Need help understanding serializer

Hi Robin,

I've been looking at the serialization code in Bro for a while now and
I've hit a dead end. It'd be really cool if you could help me out
because I think I simply don't get it :slight_smile:

I think I've basically understood the concepts of SerialObj, Serializer
and SerializationFormat -- I think I would have structured things the
same way. I'm getting lost in the details though:

- When exactly and why does a class have to implement Unserialize() and
Serialize()? What's their relationship to DoSerialize() and
DoUnserialize()? The comments in SerialObj.h are a bit vague in that
regard.

- It seems the idea of sending ahead an identifier to the receiving end
that tells it what to do with the following data exists three times:

      * in the SER_xxx constants and the factory approach in
        IMPLEMENT_SERIAL
      * in the character constants 'i', 'e', 's' etc in Serializer.cc
      * in the MSG_xxx constants in RemoteSerializer.cc.

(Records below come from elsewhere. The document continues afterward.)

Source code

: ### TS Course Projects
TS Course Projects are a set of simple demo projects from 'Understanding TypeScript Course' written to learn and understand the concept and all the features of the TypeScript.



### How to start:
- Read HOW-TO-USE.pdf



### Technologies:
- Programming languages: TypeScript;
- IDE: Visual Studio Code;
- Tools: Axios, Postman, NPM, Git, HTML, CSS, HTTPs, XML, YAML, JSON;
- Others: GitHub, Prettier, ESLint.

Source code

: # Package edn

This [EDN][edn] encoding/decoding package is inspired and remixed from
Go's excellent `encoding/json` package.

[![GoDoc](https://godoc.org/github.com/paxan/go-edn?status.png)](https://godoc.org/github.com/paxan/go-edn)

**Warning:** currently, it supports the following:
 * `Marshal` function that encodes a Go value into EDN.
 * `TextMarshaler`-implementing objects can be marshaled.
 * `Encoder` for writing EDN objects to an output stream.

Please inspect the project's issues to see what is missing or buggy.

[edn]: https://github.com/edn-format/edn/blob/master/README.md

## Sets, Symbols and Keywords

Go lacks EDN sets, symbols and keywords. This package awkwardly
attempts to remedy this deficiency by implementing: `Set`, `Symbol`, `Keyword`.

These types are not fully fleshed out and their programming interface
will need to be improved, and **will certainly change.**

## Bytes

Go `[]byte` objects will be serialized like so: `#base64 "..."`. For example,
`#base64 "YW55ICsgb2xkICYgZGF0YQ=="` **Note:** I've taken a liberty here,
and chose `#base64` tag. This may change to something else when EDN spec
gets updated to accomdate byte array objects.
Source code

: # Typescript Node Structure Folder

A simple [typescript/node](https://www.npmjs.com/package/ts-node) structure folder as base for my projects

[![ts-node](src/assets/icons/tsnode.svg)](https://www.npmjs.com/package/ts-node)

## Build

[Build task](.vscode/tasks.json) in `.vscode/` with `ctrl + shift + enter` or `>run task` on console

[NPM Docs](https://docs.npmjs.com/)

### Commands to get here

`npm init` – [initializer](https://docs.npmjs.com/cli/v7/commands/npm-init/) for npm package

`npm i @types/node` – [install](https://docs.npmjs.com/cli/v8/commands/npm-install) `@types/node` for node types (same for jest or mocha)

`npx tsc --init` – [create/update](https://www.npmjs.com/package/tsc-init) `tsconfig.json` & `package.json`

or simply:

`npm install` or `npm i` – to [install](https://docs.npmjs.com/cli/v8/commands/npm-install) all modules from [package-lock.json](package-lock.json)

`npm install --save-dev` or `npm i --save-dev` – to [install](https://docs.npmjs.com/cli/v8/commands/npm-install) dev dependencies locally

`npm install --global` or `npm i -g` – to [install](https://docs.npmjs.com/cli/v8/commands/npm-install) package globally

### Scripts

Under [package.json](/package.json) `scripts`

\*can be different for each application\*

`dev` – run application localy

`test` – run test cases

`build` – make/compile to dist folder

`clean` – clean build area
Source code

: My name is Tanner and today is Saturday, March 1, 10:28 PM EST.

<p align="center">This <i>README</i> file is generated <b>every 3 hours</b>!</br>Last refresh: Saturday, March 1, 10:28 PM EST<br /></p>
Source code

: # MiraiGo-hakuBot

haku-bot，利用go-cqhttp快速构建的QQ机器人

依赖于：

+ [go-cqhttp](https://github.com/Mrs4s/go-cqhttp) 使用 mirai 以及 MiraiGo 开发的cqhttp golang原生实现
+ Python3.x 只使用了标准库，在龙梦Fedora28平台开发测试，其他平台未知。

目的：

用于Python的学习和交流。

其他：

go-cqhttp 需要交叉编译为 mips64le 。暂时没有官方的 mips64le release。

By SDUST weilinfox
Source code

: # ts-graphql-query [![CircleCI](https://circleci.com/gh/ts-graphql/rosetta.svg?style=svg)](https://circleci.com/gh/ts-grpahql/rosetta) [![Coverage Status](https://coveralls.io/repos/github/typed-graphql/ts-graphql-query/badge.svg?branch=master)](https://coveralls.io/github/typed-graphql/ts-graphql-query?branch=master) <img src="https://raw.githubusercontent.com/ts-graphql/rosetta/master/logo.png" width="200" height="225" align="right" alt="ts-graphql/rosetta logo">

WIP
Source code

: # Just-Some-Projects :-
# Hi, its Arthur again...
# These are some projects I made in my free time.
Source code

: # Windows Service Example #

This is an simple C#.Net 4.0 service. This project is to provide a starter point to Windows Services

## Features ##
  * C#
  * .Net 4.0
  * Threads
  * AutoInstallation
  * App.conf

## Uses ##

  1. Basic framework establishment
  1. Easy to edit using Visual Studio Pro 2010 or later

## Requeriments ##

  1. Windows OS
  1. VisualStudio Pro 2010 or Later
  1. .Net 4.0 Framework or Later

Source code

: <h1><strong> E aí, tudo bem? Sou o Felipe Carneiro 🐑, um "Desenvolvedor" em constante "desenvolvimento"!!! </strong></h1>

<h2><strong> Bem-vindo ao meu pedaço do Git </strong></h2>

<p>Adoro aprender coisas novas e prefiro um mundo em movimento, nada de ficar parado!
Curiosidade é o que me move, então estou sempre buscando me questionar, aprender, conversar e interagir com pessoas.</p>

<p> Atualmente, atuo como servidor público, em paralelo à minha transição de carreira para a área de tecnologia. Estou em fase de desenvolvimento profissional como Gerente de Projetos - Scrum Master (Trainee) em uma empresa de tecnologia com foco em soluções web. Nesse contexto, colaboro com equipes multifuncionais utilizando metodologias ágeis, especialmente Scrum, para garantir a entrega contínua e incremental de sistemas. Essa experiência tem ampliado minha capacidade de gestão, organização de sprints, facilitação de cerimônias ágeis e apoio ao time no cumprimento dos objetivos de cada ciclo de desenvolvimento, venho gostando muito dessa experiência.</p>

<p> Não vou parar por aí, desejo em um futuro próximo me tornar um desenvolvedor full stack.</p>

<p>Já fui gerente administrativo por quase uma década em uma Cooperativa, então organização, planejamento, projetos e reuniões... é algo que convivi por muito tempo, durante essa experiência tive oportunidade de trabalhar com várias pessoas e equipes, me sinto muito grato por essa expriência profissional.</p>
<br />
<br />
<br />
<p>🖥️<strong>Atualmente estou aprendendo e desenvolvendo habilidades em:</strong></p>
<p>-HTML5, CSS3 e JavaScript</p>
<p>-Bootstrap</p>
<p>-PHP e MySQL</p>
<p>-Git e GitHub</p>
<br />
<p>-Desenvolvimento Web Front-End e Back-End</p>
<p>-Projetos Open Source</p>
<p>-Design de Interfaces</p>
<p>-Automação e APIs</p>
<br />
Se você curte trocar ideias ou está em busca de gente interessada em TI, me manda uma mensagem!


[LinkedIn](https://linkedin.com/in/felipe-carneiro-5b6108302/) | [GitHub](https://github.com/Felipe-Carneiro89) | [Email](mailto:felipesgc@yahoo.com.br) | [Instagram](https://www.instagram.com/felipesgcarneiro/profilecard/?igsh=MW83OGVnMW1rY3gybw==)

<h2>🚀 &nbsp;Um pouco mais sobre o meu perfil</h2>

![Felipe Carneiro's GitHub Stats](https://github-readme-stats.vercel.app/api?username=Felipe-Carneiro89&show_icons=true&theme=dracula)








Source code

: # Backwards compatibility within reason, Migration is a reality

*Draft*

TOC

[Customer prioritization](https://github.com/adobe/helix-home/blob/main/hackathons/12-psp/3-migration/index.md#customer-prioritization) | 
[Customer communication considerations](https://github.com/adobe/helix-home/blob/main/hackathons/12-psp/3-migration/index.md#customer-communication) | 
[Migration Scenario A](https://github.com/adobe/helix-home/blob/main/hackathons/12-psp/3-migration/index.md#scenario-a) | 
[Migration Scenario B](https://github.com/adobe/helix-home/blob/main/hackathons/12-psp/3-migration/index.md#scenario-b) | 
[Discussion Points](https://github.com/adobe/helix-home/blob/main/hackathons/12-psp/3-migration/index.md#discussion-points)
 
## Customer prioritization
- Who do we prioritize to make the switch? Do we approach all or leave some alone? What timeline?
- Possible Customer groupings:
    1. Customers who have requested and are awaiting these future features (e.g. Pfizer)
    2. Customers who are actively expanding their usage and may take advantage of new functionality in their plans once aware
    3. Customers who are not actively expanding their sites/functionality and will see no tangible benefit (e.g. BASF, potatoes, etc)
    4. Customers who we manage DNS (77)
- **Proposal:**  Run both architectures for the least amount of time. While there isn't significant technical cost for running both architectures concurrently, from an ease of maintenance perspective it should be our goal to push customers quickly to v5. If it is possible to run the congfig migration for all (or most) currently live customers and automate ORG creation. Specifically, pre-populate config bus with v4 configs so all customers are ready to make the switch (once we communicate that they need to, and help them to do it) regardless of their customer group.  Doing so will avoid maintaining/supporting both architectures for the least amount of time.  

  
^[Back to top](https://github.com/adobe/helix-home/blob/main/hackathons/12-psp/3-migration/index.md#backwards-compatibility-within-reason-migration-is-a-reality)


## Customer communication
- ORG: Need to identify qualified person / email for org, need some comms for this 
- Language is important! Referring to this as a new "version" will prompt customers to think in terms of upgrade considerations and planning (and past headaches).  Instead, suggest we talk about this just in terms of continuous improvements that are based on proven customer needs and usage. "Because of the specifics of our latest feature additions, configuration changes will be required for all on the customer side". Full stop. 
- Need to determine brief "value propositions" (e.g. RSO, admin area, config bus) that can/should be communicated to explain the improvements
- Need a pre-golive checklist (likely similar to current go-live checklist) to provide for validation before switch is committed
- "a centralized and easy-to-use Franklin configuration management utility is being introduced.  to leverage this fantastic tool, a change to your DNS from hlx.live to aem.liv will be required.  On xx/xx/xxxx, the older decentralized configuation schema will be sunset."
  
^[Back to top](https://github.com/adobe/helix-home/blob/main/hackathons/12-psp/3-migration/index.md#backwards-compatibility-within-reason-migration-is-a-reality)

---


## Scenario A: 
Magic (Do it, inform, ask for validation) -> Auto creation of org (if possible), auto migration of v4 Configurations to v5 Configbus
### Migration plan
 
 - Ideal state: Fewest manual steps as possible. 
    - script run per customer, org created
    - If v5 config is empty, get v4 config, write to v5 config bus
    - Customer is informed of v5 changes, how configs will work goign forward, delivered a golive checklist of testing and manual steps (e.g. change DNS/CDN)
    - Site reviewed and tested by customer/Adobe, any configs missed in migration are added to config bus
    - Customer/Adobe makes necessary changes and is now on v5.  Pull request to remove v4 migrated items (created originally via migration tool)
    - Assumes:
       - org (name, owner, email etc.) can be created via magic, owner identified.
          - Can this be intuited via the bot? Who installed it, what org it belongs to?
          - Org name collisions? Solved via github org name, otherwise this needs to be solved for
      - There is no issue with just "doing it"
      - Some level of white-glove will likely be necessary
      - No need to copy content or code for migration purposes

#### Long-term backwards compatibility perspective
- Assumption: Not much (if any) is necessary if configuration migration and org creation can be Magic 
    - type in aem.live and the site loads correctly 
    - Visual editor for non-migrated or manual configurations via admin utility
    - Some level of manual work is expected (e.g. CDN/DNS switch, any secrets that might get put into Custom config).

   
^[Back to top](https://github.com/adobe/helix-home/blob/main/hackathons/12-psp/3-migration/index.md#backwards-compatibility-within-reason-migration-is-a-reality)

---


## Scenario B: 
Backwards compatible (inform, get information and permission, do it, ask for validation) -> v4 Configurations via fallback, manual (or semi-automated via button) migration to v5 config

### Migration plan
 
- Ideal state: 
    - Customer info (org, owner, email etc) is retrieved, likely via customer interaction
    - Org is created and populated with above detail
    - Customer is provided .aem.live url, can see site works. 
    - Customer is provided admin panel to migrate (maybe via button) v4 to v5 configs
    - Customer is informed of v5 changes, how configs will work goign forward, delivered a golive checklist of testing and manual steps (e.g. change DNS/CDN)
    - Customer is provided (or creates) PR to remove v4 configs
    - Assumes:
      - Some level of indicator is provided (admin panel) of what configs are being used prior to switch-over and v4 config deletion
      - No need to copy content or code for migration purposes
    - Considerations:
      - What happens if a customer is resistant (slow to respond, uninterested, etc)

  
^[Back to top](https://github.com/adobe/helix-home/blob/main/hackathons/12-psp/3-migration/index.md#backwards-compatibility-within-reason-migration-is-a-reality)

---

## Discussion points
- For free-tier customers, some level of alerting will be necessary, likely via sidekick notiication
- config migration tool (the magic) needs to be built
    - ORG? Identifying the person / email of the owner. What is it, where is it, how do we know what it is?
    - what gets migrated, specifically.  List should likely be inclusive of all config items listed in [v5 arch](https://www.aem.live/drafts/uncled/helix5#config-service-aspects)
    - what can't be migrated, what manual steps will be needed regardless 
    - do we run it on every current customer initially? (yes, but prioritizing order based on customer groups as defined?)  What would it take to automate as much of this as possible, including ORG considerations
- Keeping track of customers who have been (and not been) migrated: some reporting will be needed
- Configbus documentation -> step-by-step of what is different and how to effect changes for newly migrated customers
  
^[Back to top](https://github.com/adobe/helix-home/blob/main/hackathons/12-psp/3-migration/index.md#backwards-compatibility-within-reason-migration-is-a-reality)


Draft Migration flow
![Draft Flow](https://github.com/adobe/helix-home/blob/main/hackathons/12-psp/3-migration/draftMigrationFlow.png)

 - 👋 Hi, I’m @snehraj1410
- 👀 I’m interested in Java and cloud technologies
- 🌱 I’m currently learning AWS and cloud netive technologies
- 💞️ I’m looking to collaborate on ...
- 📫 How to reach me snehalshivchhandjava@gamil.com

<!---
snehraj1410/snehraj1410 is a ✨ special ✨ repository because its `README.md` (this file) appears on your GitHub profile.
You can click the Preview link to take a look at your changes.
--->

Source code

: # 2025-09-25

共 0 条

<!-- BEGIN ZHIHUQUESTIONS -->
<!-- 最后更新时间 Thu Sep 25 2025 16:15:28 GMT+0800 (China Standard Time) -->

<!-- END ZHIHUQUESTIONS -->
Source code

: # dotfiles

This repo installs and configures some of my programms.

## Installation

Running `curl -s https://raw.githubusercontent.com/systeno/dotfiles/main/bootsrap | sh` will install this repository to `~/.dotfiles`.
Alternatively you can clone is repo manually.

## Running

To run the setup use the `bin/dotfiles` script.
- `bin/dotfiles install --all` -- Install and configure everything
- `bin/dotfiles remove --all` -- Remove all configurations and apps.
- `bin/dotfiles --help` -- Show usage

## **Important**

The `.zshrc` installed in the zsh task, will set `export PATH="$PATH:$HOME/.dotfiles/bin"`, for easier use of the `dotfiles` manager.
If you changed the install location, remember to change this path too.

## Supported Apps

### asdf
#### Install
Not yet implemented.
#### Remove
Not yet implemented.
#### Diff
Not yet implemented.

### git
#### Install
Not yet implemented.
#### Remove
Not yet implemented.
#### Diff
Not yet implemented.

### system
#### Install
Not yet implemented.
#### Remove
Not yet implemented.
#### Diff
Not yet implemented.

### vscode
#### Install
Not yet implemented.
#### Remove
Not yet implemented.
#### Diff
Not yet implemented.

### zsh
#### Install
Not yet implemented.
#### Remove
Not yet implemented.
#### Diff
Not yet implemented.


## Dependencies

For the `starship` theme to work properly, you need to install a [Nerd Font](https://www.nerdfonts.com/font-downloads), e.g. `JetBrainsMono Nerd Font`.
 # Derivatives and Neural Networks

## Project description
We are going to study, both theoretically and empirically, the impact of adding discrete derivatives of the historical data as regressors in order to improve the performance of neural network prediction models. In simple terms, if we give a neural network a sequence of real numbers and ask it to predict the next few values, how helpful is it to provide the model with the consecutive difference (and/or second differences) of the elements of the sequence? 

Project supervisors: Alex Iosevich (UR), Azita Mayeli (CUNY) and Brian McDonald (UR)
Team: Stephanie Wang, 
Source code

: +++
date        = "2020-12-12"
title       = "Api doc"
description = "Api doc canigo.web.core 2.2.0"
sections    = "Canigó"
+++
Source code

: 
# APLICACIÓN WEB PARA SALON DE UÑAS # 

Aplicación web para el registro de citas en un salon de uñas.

I think the latter are partially internal to the remote<->local
communication and can hence mostly be ignored for understanding the
serialization code, right? If you could quickly explain the difference
between the first two that'd be great.

The next thing I noticed are the hardcoded (un)seralization methods in
Serializer:

        bool Serialize(const ID& id, const SerialInfo& info);
        bool Serialize(const char* func, val_list* args);
        bool Serialize(const StateAccess& s);
        bool Serialize(const Connection& c);
        bool Serialize(const Timer& t);

        virtual void GotID(ID* id, Val* val) = 0;
        virtual void GotEvent(const char* name, double time,
                                EventHandlerPtr event, val_list* a) = 0;
        virtual void GotFunctionCall(const char* name, double time,
                                Func* func, val_list* args) = 0;
        virtual void GotStateAccess(StateAccess* s) = 0;
        virtual void GotTimer(Timer* t) = 0;
        virtual void GotConnection(Connection* c) = 0;

        bool UnserializeID();
        bool UnserializeCall();
        bool UnserializeStateAccess();
        bool UnserializeTimer();
        bool UnserializeConnection();

Are these special in a way to have them implemented this way? Couldn't
there be a "received" callback per SER_xxx constant that resides as
a static method in the serializable classes themselves? So we can avoid
hardcoding anything?

- Following the comments in SerialObj.h, I see what I need to do to make
a class's objects serializable. I presume that the correct way to ship
an object to a serializer is by calling SerialObj::Serialize() with the
appropriate serializer. What are my options for picking them up at the
receiving end?

Oh and RemoteSerializer::ProcessSerialization() calls Unserialize()
passing a SerialInfo, but Serializer::Unserialize() expects a bool -- is
that intended?

The reason why I'm looking at this is that I'm trying to find the right
knobs to tweak to allow arbitrary *local* client applications to feed
information into Bro (like a tuned sshd that can feed its events and
traffic to a local Bro) without reinventing the wheel ...

Thanks so much!

Best,
Christian.

I think I've basically understood the concepts of SerialObj, Serializer
and SerializationFormat -- I think I would have structured things the
same way. I'm getting lost in the details though:

First of all, there are still a few loose ends which need some
clean-up. I just haven't found time to do that yet. :frowning:

Most importantly, some classes are serialized slightly different
than others, because there are two types of interfaces, an old one
and a new one (the new one correctly handles shallow-copied objects,
which the old doesn't). For example, Val uses the old
interface while Conn uses the new one. You can differentiate the two
by looking for a DECLARE_SERIAL in the class definition; if it's
there it's the new interface. If the semantincs are different, the
explanations below refer to the new one. I am going to adapt the
other classes asap (and I intend to write a short doc about this
stuff).

- When exactly and why does a class have to implement Unserialize() and
Serialize()? What's their relationship to DoSerialize() and
DoUnserialize()? The comments in SerialObj.h are a bit vague in that
regard.

Unserialize()/Serialize() are (non-virtual) methods which are to be
called when you want to actually serialize/unserialize an object,
i.e. that's the "user-interface". They are only defined inside the
base class of an hierarchy[1] (e.g. Conn has as Serialize(), but
TCP_Connection doesn't).

Unserialize()/Serialize(), in turn, call the (virtual)
DoSerialize()/DoUnserialize() which need to be implemented in every
class derived from such a base class. DoSerialize()/DoUnserialize()
are supposed to call their parent's implementation first, and then
read/write their own attributes.

[1] I did not use BroObj as the base but the classes on the next
layer. So, for this discussion Val, Stmt, Expr, Conn, etc. all start
their own hierarchy.

      * in the SER_xxx constants and the factory approach in
        IMPLEMENT_SERIAL
      * in the character constants 'i', 'e', 's' etc in Serializer.cc
      * in the MSG_xxx constants in RemoteSerializer.cc.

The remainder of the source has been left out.